■ Collected data:
_ _ _ _ _ _ _

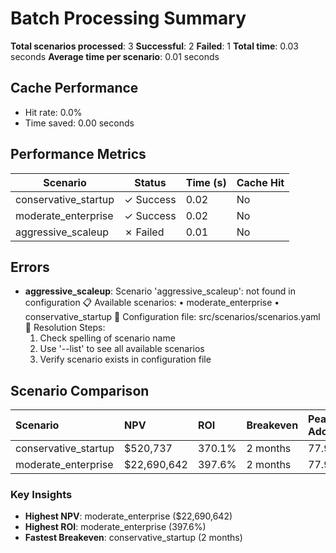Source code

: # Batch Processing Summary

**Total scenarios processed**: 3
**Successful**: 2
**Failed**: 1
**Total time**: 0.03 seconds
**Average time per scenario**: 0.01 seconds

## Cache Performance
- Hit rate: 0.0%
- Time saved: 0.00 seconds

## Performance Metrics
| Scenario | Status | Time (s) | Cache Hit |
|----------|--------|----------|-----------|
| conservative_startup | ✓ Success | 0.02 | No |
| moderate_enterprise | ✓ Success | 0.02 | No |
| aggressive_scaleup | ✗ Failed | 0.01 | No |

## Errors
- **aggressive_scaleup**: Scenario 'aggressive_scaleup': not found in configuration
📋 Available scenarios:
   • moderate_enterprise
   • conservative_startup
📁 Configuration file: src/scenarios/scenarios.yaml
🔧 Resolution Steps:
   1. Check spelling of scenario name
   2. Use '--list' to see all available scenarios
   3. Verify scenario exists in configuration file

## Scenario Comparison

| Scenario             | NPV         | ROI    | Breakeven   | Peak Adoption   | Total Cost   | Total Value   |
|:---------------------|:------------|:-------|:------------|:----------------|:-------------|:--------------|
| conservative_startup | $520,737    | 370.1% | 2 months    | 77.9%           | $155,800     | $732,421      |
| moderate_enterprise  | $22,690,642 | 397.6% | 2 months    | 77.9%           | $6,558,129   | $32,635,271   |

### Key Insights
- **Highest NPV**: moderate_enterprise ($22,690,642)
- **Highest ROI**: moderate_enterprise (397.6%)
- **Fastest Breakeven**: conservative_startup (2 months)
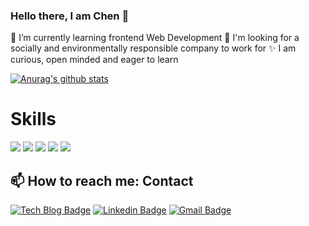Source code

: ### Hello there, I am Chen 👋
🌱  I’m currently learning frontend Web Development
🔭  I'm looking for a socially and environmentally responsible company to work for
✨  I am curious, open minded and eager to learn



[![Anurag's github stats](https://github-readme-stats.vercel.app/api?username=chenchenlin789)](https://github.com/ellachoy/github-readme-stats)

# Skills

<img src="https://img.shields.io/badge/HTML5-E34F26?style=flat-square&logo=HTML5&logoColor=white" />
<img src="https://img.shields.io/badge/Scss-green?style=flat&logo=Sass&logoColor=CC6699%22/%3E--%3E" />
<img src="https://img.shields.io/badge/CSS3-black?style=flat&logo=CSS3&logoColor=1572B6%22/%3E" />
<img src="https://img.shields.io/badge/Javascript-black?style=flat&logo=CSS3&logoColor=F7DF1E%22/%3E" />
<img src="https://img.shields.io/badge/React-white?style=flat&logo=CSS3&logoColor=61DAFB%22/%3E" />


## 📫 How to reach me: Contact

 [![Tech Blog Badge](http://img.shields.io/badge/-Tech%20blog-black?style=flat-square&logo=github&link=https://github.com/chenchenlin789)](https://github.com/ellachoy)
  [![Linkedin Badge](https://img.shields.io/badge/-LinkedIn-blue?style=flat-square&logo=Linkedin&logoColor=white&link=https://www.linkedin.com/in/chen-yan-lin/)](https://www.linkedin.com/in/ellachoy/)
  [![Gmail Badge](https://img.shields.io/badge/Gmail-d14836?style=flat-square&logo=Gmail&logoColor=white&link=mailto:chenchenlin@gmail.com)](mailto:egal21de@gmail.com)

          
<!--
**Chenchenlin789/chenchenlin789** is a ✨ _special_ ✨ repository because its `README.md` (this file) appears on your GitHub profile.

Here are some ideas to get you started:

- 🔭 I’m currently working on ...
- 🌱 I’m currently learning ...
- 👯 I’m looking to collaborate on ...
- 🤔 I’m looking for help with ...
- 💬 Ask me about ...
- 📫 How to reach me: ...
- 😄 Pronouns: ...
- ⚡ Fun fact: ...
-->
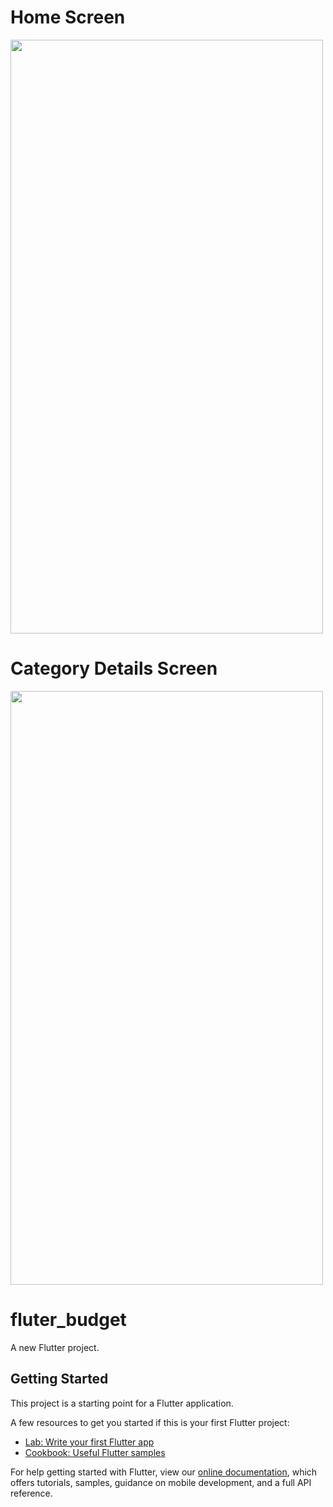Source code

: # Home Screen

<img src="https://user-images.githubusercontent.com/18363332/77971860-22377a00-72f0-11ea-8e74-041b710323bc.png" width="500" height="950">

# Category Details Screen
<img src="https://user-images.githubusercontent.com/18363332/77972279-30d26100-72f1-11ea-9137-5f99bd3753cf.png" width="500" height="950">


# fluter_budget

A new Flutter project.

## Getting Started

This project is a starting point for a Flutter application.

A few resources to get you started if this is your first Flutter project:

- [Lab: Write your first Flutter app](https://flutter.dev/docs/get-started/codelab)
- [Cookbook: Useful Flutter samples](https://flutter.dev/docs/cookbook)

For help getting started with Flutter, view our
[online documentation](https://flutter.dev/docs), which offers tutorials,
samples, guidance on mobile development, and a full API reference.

_ _ _ _ _ _ _

■ PROBLEM REQUIREMENTS: The expected answer is an exact copy of the lines above, beginning at the line with "conservative_startup | $520,737" and ending at the line with "- **Highest ROI**: moderate_enterprise", with both ends in.

■ ANSWER TO THIS TASK:
| conservative_startup | $520,737    | 370.1% | 2 months    | 77.9%           | $155,800     | $732,421      |
| moderate_enterprise  | $22,690,642 | 397.6% | 2 months    | 77.9%           | $6,558,129   | $32,635,271   |

### Key Insights
- **Highest NPV**: moderate_enterprise ($22,690,642)
- **Highest ROI**: moderate_enterprise (397.6%)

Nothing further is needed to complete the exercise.